═════ Data to process ═════

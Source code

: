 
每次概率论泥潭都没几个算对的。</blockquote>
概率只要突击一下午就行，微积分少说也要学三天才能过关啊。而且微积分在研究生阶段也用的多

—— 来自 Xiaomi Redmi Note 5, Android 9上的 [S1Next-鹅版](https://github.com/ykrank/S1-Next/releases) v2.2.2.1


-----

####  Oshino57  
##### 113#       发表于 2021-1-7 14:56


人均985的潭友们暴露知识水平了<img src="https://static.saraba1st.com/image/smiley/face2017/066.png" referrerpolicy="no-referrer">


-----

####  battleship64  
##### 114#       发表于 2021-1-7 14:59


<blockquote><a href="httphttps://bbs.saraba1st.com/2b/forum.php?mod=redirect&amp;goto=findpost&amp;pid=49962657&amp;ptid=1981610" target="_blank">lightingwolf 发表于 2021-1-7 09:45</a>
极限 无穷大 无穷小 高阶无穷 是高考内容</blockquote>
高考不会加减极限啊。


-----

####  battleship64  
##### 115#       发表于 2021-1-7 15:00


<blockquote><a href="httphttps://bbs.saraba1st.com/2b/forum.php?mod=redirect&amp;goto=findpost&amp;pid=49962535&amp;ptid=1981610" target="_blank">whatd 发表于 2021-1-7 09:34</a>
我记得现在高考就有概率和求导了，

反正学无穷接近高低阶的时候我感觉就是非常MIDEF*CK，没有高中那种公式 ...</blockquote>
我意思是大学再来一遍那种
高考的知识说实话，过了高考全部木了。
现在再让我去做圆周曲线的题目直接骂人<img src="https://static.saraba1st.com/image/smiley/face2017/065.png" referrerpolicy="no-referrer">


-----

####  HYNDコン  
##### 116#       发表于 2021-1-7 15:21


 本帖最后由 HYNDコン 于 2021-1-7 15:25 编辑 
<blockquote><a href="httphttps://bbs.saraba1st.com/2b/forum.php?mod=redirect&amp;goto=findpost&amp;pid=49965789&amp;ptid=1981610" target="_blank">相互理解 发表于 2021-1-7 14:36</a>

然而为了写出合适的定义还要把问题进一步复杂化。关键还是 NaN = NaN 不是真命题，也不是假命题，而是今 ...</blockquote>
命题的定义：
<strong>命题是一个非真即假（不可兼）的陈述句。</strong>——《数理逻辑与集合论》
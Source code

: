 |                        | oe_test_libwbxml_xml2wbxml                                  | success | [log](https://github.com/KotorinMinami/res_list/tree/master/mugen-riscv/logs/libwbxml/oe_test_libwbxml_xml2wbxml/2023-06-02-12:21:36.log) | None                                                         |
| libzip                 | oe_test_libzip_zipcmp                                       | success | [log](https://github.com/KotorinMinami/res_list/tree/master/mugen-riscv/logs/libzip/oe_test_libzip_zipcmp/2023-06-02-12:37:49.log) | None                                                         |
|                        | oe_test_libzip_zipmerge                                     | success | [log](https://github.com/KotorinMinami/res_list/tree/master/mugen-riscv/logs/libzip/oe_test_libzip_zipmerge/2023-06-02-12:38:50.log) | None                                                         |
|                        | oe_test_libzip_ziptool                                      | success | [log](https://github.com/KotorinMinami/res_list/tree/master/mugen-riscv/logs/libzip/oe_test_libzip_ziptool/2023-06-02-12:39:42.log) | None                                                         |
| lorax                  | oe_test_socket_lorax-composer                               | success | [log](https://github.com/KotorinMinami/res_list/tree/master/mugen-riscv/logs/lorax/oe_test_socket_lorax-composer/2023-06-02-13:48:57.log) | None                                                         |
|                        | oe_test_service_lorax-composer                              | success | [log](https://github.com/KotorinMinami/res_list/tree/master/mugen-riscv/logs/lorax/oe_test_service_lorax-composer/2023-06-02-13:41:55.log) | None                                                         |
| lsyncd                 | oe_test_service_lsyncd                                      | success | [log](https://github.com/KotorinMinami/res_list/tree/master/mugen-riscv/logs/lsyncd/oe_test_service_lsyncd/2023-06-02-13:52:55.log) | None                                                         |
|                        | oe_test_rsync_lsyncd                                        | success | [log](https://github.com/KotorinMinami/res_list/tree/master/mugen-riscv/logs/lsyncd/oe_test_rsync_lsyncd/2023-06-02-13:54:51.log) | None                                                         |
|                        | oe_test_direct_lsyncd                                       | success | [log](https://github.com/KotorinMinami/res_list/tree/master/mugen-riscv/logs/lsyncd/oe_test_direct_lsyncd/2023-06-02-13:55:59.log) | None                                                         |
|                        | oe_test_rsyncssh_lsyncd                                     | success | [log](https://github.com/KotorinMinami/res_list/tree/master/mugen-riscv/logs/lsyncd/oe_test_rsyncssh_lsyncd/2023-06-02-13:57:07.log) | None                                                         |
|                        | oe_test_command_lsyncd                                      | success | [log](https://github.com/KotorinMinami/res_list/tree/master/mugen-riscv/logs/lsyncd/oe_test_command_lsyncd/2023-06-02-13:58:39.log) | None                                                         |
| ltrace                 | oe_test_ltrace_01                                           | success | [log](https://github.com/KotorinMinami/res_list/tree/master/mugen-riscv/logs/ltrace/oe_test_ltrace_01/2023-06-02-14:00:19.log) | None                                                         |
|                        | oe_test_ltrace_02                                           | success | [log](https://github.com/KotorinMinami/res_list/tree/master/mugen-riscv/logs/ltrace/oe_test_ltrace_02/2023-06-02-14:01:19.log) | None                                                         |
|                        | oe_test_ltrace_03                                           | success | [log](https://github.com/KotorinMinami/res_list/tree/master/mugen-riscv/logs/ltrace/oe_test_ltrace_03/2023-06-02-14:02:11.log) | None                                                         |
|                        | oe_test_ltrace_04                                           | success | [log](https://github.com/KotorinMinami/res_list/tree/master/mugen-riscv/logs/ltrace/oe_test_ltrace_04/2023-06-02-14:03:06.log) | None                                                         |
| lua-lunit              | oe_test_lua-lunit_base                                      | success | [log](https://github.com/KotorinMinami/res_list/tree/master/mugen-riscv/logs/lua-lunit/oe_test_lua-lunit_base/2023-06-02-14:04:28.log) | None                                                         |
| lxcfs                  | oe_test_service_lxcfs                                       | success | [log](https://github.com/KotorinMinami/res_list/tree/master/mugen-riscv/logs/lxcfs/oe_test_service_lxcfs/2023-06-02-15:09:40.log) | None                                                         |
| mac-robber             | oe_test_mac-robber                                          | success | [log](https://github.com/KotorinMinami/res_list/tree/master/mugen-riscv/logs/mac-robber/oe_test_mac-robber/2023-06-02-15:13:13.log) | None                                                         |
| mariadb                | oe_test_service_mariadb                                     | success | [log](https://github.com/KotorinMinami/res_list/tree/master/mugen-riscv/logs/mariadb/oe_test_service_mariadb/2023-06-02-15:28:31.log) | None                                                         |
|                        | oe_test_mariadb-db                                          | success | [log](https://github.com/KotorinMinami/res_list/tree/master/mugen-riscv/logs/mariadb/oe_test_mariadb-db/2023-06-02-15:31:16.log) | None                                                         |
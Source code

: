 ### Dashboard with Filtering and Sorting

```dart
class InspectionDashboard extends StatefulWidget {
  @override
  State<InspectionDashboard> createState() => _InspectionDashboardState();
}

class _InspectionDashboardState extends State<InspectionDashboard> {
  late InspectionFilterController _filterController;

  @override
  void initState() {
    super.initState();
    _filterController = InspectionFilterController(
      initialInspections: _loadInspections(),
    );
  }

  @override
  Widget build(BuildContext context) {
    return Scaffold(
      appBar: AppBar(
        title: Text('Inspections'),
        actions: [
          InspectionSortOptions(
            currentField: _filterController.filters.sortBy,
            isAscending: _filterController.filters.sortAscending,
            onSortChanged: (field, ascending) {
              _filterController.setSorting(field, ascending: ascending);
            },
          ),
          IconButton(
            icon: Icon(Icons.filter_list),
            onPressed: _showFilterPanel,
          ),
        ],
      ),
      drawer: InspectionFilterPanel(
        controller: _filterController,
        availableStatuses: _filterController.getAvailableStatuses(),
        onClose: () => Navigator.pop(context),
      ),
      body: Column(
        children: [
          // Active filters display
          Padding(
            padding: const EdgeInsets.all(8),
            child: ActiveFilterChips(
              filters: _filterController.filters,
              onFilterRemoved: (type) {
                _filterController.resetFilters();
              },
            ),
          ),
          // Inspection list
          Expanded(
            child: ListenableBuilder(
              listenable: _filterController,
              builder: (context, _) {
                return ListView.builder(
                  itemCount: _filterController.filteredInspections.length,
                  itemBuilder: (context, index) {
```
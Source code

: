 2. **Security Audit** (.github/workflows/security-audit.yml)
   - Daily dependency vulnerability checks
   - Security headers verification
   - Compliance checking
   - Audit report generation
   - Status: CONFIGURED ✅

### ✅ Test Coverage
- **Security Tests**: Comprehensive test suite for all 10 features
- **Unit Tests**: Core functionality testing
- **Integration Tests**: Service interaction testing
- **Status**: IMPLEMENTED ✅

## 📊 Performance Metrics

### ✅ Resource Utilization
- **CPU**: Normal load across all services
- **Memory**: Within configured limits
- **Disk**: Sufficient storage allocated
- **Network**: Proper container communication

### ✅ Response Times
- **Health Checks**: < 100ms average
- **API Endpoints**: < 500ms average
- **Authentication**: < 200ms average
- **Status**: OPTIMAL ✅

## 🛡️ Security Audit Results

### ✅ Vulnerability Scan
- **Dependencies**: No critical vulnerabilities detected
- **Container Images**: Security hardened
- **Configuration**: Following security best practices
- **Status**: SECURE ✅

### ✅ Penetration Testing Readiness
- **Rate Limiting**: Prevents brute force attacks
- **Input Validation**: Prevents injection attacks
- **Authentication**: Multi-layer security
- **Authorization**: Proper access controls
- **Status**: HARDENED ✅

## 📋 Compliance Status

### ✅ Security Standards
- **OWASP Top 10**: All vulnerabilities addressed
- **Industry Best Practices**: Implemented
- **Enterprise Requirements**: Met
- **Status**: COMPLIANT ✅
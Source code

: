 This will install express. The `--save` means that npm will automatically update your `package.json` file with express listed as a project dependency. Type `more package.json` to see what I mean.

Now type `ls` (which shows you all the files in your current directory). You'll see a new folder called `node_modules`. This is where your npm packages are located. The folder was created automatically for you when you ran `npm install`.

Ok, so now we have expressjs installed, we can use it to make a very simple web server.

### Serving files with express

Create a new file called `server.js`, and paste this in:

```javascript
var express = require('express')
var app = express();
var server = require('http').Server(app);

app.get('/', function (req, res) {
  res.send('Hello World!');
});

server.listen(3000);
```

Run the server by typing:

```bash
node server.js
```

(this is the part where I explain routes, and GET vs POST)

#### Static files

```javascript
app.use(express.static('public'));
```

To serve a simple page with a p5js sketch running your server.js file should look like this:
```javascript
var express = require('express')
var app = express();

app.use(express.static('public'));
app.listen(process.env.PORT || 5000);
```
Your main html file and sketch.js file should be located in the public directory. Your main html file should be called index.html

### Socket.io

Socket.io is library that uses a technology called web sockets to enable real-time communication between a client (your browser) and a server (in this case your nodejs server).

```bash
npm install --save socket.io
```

═════

### Description of the task
Return each line above where the word "context" shows up.

### Result
  Widget build(BuildContext context) {
        onClose: () => Navigator.pop(context),
              builder: (context, _) {
                  itemBuilder: (context, index) {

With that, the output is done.